[[ Given data open ]]
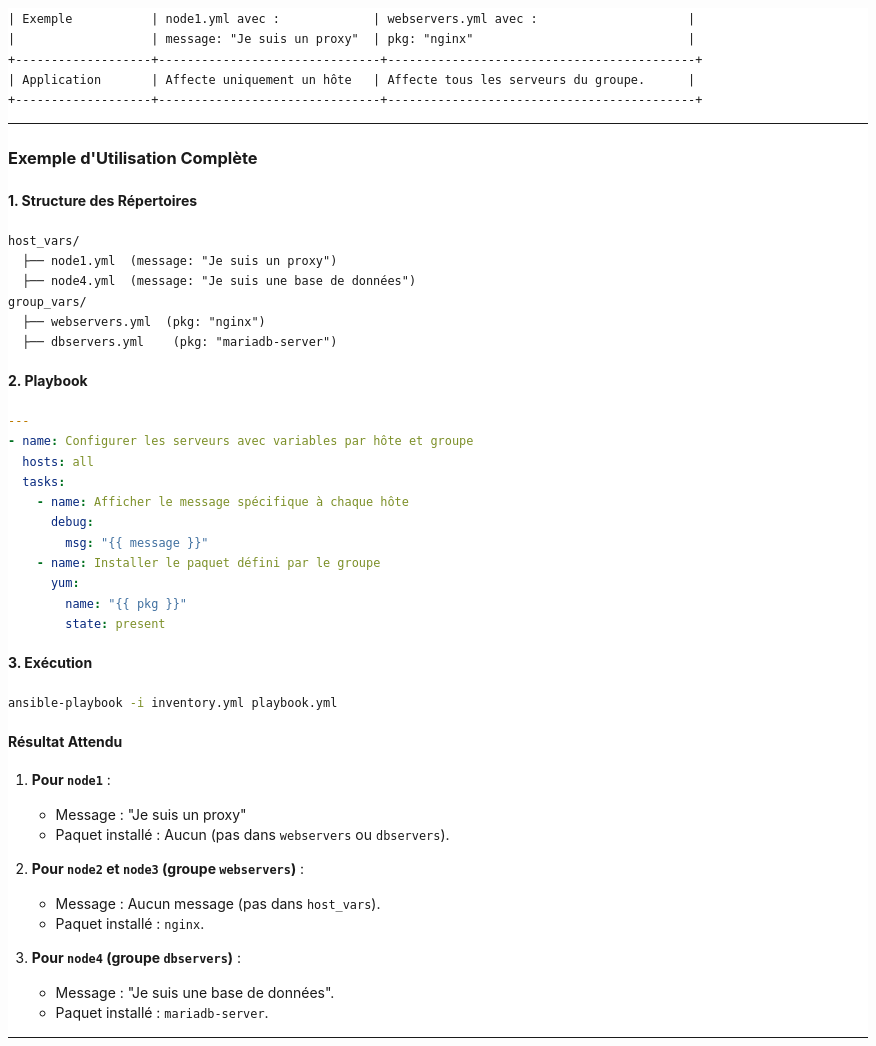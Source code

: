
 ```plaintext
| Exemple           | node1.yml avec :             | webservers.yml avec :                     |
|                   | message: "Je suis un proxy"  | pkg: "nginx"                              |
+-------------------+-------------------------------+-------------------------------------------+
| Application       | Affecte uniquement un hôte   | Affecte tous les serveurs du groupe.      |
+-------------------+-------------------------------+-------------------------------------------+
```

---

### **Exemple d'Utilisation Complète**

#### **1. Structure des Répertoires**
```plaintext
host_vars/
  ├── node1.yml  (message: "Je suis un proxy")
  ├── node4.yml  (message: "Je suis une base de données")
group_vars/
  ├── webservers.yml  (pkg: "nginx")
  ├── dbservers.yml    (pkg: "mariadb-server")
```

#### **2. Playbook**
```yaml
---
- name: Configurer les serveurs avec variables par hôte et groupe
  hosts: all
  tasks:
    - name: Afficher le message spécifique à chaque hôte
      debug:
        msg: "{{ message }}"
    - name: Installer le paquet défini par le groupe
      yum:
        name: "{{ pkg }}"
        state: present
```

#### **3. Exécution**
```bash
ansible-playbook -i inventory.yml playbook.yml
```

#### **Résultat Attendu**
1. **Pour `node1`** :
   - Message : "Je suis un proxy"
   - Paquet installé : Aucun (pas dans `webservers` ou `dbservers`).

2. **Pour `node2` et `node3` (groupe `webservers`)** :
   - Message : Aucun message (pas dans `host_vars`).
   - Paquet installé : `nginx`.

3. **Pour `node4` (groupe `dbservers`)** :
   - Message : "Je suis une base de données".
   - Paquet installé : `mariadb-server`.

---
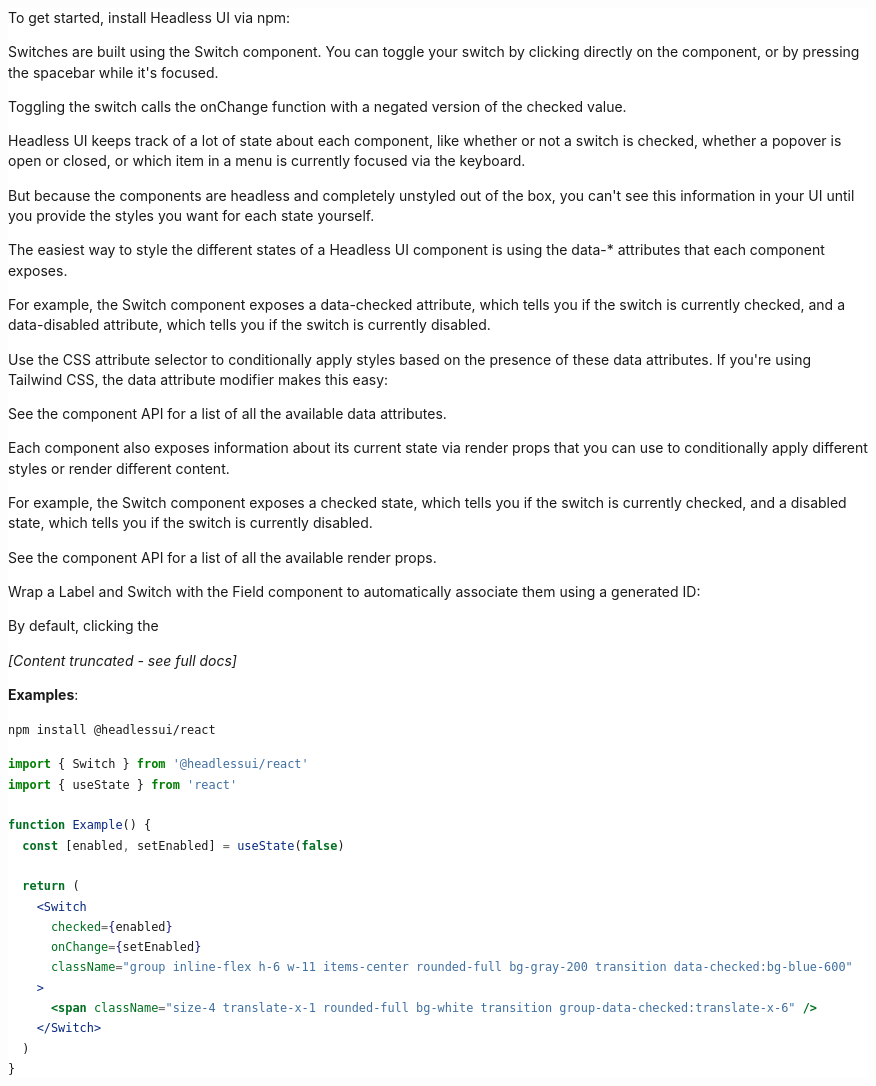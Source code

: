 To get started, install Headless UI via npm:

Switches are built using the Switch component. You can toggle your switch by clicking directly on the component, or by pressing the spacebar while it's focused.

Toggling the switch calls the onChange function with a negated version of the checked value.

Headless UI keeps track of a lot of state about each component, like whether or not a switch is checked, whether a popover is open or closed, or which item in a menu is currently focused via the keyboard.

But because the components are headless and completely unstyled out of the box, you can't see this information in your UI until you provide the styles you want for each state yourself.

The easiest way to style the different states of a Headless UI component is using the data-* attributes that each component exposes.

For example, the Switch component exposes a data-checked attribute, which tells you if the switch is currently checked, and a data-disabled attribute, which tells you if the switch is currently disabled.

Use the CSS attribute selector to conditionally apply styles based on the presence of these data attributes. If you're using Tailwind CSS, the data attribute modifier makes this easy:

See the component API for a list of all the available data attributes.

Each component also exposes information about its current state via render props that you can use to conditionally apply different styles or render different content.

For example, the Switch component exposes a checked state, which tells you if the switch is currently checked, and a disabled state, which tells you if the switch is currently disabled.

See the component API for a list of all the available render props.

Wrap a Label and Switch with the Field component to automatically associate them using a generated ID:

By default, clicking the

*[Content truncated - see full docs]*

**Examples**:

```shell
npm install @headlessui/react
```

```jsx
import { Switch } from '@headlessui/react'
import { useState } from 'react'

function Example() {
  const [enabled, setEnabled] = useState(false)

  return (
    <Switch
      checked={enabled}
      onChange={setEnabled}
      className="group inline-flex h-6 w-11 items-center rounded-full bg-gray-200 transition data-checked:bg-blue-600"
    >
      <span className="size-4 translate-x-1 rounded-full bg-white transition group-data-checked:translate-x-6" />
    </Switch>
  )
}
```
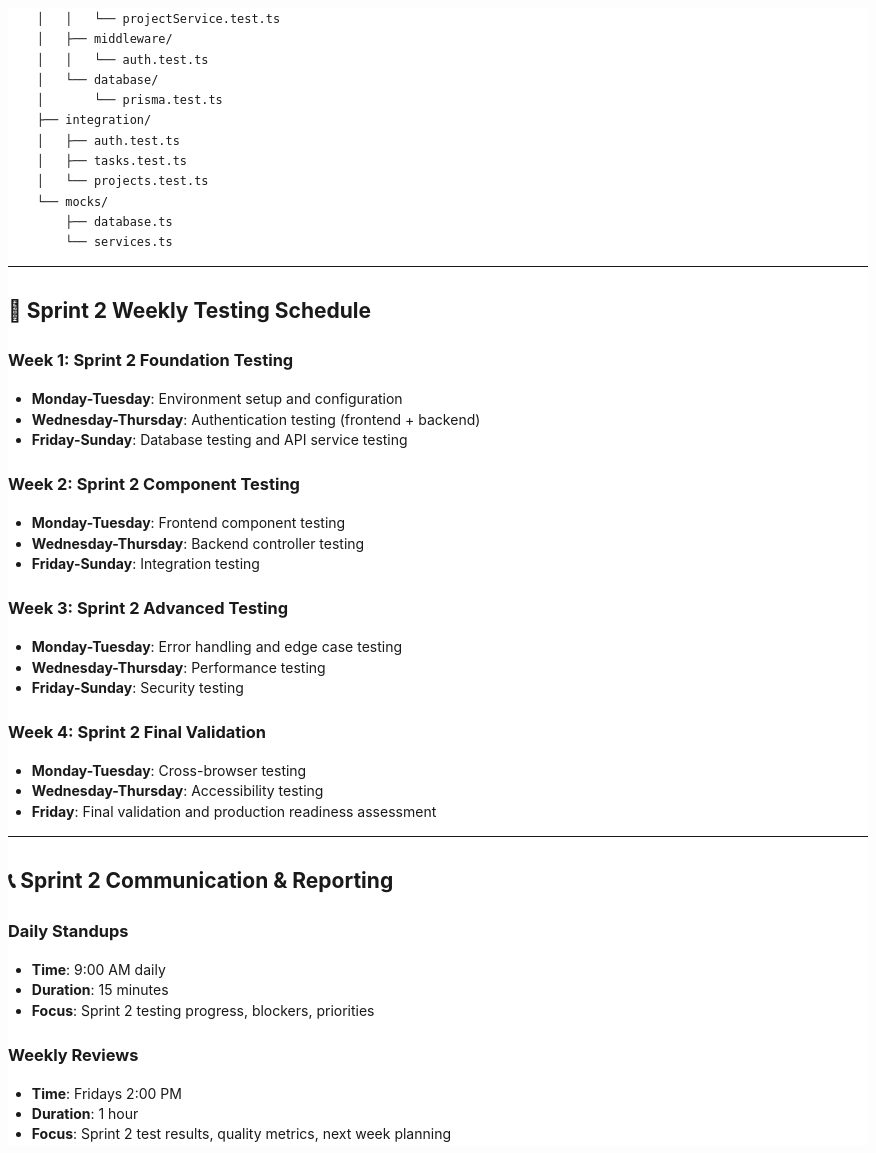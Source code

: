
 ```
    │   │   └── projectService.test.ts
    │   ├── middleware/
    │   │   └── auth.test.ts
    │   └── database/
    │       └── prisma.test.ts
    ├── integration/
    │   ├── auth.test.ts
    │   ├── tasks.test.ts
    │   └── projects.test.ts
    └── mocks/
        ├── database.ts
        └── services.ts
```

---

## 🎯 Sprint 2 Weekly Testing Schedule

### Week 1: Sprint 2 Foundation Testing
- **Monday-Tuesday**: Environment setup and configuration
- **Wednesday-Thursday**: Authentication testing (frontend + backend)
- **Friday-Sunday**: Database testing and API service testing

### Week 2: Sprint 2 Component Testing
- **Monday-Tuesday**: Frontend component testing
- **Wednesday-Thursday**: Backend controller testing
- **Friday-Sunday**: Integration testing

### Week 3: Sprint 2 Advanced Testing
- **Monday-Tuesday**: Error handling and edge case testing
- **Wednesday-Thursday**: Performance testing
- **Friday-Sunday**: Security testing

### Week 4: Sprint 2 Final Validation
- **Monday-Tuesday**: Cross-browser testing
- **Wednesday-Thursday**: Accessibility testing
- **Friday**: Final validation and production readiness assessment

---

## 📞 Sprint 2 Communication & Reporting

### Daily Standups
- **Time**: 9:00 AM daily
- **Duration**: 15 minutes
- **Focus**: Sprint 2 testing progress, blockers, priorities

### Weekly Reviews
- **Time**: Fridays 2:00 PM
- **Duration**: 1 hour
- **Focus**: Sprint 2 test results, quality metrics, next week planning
[[ Given data closed ]]
[[ Given data open ]]
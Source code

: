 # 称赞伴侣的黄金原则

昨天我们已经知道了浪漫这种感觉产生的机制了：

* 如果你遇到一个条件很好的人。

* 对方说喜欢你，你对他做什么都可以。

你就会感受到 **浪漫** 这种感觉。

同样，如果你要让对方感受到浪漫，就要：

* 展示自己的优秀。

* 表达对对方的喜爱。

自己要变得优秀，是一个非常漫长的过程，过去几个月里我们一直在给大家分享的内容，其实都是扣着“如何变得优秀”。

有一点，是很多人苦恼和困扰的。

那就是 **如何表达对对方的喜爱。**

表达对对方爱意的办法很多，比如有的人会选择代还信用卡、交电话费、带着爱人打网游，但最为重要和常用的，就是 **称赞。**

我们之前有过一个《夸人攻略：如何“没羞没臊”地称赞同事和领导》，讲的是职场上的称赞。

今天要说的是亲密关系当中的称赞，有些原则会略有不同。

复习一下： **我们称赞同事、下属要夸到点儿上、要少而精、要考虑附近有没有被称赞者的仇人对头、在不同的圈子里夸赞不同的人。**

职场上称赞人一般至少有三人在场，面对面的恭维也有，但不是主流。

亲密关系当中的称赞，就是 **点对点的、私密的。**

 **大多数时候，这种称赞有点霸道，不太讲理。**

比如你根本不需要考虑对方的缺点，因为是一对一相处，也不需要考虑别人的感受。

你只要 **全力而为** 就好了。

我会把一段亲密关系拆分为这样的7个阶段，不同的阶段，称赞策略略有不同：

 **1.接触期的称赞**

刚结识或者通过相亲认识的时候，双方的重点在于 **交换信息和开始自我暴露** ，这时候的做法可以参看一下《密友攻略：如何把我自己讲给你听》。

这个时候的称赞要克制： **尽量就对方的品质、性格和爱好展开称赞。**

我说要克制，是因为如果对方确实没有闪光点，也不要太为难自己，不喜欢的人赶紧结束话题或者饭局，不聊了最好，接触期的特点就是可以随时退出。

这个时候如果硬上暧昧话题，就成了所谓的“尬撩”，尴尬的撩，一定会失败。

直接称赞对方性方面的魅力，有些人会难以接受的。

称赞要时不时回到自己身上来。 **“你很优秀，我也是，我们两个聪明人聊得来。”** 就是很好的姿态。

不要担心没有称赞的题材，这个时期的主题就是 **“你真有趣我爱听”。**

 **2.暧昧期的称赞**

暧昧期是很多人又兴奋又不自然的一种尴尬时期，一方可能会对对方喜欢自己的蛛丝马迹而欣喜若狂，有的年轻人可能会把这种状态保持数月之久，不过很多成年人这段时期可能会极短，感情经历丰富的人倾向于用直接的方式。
[[ Given data closed ]]
* Directions for this task: Report the lines above that have the word "setEnabled" in them.

* Expected output:
  const [enabled, setEnabled] = useState(false)
      onChange={setEnabled}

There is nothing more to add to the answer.